The hawks have instead urged, among other things, Washington to deploy special operations forces and airpower to attack ISIL in both Iraq and Syria while substantially boosting military aid to “moderate” rebel factions fighting to oust Assad.

Yet a third camp argues that the current fixation on ISIL — not to say the 13-year-old preoccupation with the Middle East more generally — is overdrawn and misplaced and that Washington needs to engage a serious threat reassessment and prioritise accordingly.

Noting disappointingly that Obama himself had identified “terrorism” as the greatest threat to the U.S. in a major foreign policy speech last month, political theorist Francis Fukuyama cited Russia’s recent annexation of Crimea and increased tensions over maritime claims between China and its U.S.-allied neighbours as greater causes for concern.

“He said virtually nothing about long-term responses to the two other big challenges to world order: Russia and China,” Fukuyama wrote in a Financial Times column entitled “ISIS risks distracting us from more menacing foes.”

In the face of ISIL’s advance, the administration appears to lean toward the “realist” camp, but, for a variety of reasons feels constrained in moving more decisively in its direction.

Indeed, at the outset of the crisis, both Obama and his secretary of state, John Kerry, made clear that they were open to at least consulting, if not cooperating with Tehran in dealing with the ISIL threat.

Kerry even sent his top deputy, William Burns, to explore those possibilities in a meeting with senior Iranian officials on the sidelines of nuclear negotiations in Vienna – the highest-level bilateral talks about regional-security issues the two governments have held in memory.

But the sudden emergence of a possible de facto U.S.-Iranian partnership propelled its many foes into action. These included not only neo-conservatives and other anti-Iran hawks, including the powerful Israel lobby here, but also Washington’s traditional regional allies, including Israel itself, as well as Saudi Arabia and the United Arab Emirates (UAE).

They have long feared a return to the pre-1979 era when Washington recognised Tehran as the Gulf’s pre-eminent power and, in any case, have repeatedly ignored U.S. appeals in the past to reconcile themselves to a new Iraq in which the majority Shi’a community will no longer accept Sunni predominance.
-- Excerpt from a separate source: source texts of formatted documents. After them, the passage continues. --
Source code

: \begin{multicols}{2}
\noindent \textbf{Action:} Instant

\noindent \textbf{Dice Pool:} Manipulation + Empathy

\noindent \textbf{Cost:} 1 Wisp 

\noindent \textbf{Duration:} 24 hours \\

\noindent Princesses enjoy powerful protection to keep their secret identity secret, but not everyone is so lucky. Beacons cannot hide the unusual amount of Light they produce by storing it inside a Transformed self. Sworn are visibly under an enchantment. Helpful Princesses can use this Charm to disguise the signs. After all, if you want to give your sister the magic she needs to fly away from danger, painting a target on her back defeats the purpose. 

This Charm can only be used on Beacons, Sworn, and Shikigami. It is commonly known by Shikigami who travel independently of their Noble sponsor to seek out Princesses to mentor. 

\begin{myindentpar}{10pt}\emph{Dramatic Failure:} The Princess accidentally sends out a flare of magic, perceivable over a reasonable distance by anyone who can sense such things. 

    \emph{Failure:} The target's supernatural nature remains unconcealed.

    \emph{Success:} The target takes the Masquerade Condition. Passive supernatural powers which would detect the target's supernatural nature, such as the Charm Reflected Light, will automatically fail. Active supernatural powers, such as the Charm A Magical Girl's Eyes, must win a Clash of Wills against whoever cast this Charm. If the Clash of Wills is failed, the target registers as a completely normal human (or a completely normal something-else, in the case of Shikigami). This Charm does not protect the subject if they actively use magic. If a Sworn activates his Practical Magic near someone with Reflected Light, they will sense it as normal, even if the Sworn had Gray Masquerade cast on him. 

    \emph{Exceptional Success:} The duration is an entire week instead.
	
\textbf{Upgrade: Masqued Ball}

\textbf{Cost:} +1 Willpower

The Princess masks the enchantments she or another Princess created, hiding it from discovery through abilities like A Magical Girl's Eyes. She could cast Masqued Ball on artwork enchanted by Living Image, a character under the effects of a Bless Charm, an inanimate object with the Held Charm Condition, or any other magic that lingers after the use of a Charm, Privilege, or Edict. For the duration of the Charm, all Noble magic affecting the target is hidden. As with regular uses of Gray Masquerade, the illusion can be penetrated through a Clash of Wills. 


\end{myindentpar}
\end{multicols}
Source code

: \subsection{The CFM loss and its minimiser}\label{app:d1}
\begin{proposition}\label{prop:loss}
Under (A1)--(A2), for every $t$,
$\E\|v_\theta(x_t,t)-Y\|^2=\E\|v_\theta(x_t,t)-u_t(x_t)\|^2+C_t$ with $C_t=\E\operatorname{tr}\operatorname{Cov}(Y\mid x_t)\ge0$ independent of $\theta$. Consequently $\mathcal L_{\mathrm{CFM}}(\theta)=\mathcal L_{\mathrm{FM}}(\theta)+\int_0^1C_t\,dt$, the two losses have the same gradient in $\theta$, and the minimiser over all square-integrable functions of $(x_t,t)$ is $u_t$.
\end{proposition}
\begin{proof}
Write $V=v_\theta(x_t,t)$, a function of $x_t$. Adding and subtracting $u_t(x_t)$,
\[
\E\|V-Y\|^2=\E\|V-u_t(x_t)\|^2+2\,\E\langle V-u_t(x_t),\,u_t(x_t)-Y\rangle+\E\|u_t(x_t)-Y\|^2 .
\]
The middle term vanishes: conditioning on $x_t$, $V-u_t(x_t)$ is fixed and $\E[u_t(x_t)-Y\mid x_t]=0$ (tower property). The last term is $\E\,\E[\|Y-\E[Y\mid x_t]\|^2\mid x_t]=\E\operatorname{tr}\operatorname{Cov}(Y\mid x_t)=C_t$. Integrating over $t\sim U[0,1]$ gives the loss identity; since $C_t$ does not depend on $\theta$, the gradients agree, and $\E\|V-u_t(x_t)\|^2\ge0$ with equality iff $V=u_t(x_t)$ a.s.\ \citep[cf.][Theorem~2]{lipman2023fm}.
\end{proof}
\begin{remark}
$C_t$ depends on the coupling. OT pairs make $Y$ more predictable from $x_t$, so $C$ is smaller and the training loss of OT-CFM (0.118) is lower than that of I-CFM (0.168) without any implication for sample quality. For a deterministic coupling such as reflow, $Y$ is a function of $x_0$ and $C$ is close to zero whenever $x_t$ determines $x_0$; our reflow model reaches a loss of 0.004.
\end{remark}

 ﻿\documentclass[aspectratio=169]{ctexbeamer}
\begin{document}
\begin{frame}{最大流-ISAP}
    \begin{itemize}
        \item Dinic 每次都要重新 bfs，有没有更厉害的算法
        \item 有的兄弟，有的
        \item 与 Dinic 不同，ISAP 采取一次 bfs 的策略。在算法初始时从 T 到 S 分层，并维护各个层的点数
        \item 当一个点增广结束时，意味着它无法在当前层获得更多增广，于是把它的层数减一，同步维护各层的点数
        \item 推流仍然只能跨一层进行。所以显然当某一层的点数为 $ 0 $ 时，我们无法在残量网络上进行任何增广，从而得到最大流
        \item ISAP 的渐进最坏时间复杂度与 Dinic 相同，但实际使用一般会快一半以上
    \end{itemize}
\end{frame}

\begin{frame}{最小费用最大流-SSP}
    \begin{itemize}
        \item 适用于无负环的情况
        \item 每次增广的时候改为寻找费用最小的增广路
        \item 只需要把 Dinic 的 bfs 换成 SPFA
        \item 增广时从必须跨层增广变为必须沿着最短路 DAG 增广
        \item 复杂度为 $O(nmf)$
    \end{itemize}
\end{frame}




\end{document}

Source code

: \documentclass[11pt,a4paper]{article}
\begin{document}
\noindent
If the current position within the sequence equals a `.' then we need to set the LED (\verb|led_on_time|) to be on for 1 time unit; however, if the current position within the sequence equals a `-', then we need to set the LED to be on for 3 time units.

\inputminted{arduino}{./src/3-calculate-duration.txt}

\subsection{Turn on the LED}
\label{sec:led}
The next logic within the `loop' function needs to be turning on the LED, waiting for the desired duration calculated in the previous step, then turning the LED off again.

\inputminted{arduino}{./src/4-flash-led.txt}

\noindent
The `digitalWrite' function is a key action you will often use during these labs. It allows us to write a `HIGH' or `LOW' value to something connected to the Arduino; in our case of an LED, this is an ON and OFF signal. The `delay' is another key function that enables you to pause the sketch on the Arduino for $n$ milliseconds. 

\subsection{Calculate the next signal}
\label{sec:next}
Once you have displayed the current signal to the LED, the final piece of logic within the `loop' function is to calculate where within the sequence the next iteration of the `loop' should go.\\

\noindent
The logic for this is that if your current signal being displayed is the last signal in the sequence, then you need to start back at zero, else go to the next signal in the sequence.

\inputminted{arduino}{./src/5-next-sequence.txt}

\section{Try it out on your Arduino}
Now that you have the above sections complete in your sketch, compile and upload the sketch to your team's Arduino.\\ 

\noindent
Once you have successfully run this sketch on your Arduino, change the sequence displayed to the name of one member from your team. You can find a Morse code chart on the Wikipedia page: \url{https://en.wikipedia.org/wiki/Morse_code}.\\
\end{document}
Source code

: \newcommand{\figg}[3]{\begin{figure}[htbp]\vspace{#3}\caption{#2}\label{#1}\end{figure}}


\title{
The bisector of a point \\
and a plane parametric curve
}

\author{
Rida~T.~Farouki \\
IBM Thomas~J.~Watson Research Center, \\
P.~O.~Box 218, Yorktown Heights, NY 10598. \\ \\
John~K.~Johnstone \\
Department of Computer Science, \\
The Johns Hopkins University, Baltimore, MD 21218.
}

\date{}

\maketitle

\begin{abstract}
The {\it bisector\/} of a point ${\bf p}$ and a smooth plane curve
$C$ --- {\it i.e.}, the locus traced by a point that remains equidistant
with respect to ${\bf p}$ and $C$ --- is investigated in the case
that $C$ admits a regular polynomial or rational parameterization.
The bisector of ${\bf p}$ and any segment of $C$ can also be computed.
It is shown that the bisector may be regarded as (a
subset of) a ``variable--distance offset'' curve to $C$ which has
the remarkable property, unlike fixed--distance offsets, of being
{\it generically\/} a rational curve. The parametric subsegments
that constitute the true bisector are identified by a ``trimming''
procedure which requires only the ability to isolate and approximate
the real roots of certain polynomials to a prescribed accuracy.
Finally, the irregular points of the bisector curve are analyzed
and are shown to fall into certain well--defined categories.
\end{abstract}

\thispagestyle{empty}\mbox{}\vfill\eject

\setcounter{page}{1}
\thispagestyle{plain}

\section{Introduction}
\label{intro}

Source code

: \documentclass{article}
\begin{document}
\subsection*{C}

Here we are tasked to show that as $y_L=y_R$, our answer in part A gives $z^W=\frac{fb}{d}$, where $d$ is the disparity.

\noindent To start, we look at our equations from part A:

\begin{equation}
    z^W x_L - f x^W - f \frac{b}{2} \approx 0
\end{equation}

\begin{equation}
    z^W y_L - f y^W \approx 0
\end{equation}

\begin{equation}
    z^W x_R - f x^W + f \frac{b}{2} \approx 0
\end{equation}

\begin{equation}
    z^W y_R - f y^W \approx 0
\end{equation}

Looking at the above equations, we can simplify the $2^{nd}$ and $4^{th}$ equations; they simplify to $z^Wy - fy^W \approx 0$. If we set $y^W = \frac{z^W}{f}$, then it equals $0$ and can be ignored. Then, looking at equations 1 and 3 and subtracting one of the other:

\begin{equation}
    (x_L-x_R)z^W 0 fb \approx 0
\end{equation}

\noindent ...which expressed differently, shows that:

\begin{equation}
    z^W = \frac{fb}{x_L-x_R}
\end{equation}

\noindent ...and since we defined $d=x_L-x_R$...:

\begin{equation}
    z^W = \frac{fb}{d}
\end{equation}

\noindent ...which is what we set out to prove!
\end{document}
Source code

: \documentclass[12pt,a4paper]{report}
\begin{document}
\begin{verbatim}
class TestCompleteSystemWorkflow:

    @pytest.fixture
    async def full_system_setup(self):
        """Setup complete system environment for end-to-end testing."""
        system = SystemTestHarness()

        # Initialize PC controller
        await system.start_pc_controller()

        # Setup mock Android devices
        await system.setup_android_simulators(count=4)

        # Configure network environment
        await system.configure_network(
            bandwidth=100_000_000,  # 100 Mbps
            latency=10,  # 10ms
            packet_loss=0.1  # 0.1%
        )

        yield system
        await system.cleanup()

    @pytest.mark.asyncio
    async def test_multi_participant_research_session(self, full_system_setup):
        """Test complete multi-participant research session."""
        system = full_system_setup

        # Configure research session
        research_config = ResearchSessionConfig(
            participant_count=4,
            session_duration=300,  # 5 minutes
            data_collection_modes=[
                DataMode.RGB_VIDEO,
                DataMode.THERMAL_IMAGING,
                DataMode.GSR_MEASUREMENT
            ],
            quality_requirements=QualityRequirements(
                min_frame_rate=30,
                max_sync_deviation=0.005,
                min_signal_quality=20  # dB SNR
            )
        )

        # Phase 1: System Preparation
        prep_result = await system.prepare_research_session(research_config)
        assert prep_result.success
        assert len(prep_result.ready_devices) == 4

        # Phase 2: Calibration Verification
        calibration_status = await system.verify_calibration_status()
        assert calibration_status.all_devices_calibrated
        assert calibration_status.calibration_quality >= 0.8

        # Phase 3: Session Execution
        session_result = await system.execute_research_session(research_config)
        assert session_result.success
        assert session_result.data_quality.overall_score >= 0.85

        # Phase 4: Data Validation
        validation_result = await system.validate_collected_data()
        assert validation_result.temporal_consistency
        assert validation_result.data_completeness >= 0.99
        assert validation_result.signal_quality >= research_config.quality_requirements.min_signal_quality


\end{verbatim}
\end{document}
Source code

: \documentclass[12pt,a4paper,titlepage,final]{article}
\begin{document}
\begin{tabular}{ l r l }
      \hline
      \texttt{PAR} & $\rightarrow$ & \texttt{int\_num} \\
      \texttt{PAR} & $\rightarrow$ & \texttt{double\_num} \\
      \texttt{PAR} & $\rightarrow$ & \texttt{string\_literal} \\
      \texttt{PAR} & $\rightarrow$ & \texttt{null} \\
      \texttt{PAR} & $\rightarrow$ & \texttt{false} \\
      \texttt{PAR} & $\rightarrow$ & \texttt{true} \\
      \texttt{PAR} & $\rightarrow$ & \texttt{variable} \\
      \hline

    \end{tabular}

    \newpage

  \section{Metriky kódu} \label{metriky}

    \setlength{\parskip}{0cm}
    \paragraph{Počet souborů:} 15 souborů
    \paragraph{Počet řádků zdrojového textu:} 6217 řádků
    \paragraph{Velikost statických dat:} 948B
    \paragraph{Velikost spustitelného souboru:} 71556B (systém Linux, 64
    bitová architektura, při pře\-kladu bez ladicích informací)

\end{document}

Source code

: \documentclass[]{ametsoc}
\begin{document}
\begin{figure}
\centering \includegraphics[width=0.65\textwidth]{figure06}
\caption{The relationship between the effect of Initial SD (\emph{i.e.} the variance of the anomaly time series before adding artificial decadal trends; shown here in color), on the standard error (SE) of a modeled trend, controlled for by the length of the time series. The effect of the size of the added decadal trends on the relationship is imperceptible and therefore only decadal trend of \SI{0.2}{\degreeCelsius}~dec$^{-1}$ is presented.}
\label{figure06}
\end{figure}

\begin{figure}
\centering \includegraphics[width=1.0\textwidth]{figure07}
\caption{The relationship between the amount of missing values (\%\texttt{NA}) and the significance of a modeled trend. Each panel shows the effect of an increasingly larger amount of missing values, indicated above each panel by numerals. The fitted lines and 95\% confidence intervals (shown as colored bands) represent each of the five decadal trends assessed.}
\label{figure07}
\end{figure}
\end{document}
“Some [U.S. allies] worry that the U.S. is seeking a new alliance with Iran to supplant its old alliance system in the region,” wrote Michael Singh, a former Bush Middle East aide now with the pro-Israel Washington Institute for Near Policy (WINEP), on the same day of the Vienna meeting.

“As misplaced as these worries may be, an American embrace of an Iranian security role in Iraq – or even bilateral talks with Iran on regional security that exclude other stakeholders – will only exacerbate them,” he warned in the neo-conservative editorial pages of the Wall Street Journal which has published a flood of op-eds and editorials over the past two weeks opposing any cooperation with Iran on Iraq.

Faced with these pressures, Obama, who has vowed to keep the U.S. out of a regional Sunni-Shi’a civil war, is eager to reassure those allies that he has no intention of partnering with Iran to save Maliki himself (to whom the Iranians appear to remain committed, at least for now).

U.S. officials have made no secret of their preference for a less-sectarian leader who is capable of reaching out to the Sunni community in Iraq in ways that could pry it loose from ISIL’s grip or influence.

That no doubt was a major part of the message conveyed by Kerry – along with the dangers posed by ISIL, even to Saudi Arabia itself — in his meeting in Jeddah Friday with King Abdullah, who until now has clearly viewed Tehran as the greater threat.

Similarly, the White House announcement Thursday that it will ask Congress to approve a whopping 500 million dollars in military and other assistance to “moderate” rebel groups in Syria to fight both Assad and ISIL also appeared designed to reassure the Saudis and its Gulf allies that Washington remains responsive to their interests, even if the aid is unlikely to materialise before some time next year.

While that announcement may please U.S. hawks and Washington’s traditional allies in the region, it is unlikely to strengthen those in Tehran who favour cooperating with the U.S. on regional security issues. Indeed, it risks bolstering hard-liners who see the conflict in both Iraq and Syria in sectarian terms and accuse Washington of siding with their Sunni rivals in the Gulf.

That the announcement was made on the same day that Baghdad thanked Damascus for bombing ISIL positions in Iraq, however, illustrates the complexities of the tangled alliances at play and the urgent questions for U.S. policy-makers: who is the greatest threat and whom best to work with in defeating it?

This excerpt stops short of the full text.